(Plain-text document sources)
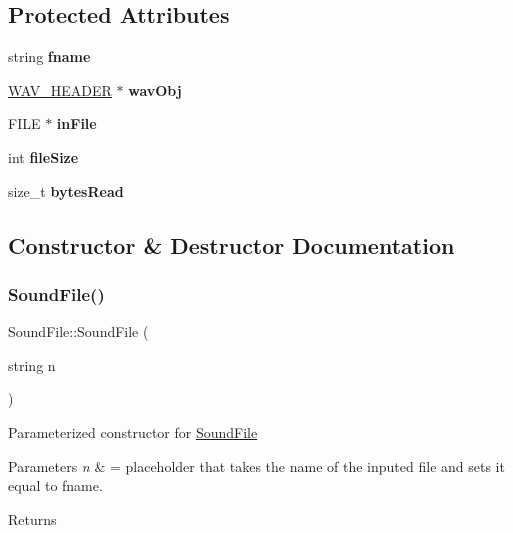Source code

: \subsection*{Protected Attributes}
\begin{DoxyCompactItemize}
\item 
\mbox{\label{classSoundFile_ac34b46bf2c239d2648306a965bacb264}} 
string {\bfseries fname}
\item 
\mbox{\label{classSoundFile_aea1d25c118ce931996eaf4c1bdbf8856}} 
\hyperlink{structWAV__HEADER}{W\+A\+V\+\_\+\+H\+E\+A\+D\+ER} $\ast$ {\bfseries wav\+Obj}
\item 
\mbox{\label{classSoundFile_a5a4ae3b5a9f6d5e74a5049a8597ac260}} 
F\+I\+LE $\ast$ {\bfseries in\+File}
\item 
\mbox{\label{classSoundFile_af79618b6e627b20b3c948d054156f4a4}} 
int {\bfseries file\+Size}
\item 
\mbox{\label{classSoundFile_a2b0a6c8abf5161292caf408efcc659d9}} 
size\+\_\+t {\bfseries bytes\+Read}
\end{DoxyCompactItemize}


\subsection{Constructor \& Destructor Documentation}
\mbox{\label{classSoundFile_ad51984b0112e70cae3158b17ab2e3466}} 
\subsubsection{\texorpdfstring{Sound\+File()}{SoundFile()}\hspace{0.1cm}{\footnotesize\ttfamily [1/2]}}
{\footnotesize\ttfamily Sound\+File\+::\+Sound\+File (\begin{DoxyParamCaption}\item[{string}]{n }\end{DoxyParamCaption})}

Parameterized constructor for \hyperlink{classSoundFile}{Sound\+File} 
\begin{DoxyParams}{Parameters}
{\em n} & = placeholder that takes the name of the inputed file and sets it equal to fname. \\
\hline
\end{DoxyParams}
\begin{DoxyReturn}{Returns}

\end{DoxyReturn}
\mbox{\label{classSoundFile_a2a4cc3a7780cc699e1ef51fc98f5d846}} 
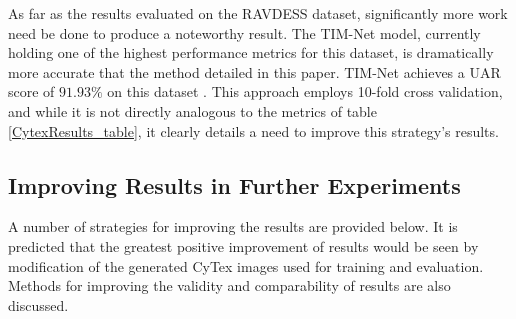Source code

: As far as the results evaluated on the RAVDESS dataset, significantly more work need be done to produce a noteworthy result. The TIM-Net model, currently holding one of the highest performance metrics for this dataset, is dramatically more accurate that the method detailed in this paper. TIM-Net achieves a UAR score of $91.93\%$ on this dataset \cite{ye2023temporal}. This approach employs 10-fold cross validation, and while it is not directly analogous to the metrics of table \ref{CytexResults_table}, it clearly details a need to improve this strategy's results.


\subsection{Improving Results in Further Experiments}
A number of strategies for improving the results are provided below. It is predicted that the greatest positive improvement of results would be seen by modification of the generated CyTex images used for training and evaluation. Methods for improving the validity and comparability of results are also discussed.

==

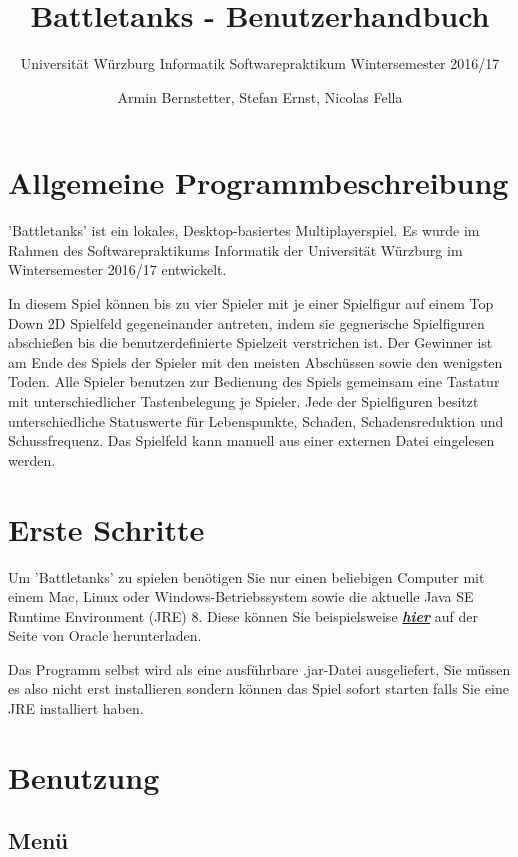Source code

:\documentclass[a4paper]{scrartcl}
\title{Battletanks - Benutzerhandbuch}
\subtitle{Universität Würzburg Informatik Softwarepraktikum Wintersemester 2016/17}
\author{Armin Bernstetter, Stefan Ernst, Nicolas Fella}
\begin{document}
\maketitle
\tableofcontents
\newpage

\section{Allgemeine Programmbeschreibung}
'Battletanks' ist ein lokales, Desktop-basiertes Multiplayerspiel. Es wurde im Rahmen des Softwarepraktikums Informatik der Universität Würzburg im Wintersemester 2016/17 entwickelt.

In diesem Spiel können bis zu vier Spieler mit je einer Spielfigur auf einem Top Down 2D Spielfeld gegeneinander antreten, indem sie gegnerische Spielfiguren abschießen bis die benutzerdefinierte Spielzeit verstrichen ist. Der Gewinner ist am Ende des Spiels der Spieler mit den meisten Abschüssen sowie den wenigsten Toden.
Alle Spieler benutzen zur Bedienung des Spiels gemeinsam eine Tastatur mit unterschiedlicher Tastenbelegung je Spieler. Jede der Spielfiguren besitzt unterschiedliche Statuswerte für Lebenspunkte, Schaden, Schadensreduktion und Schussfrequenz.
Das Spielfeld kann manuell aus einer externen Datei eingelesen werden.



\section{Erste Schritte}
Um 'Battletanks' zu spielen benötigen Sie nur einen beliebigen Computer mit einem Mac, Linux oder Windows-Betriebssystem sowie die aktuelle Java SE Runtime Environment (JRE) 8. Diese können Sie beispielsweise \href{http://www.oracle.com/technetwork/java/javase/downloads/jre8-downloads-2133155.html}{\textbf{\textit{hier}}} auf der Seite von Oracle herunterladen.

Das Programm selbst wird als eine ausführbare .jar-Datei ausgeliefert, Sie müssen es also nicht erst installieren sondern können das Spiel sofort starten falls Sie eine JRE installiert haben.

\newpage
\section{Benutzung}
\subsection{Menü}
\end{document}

--

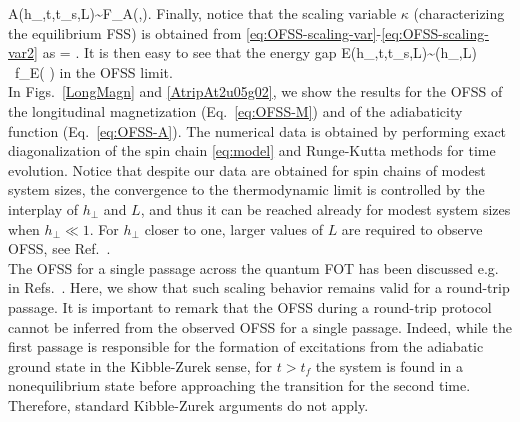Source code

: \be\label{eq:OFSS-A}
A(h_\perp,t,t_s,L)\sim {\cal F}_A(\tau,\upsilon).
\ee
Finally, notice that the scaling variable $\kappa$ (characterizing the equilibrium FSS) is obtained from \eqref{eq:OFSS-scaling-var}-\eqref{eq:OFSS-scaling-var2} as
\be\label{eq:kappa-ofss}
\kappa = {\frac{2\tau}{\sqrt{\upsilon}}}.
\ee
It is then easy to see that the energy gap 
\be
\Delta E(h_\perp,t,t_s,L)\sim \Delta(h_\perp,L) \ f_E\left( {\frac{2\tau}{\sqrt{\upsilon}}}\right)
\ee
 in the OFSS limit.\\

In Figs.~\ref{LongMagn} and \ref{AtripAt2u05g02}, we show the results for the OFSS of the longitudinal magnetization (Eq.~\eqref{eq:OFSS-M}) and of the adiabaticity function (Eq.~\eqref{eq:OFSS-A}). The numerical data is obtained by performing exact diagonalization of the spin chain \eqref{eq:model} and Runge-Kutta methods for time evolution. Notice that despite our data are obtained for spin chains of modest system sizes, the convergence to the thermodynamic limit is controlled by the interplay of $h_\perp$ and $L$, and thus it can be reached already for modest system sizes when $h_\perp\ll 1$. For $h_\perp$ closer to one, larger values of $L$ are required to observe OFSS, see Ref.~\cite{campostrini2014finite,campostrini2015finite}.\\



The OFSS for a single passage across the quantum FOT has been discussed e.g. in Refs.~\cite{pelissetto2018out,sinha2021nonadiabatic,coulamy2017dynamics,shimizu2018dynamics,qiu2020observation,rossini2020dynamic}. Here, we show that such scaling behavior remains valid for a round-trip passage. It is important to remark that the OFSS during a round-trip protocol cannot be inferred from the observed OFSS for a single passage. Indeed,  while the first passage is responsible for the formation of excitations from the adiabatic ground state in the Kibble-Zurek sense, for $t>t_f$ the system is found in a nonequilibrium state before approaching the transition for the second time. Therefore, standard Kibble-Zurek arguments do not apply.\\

◆ **PROBLEM TO SOLVE**
Pull every line containing "sqrt" out of the entries.

◆ **YOUR RESPONSE**
\kappa = {\frac{2\tau}{\sqrt{\upsilon}}}.
\Delta E(h_\perp,t,t_s,L)\sim \Delta(h_\perp,L) \ f_E\left( {\frac{2\tau}{\sqrt{\upsilon}}}\right)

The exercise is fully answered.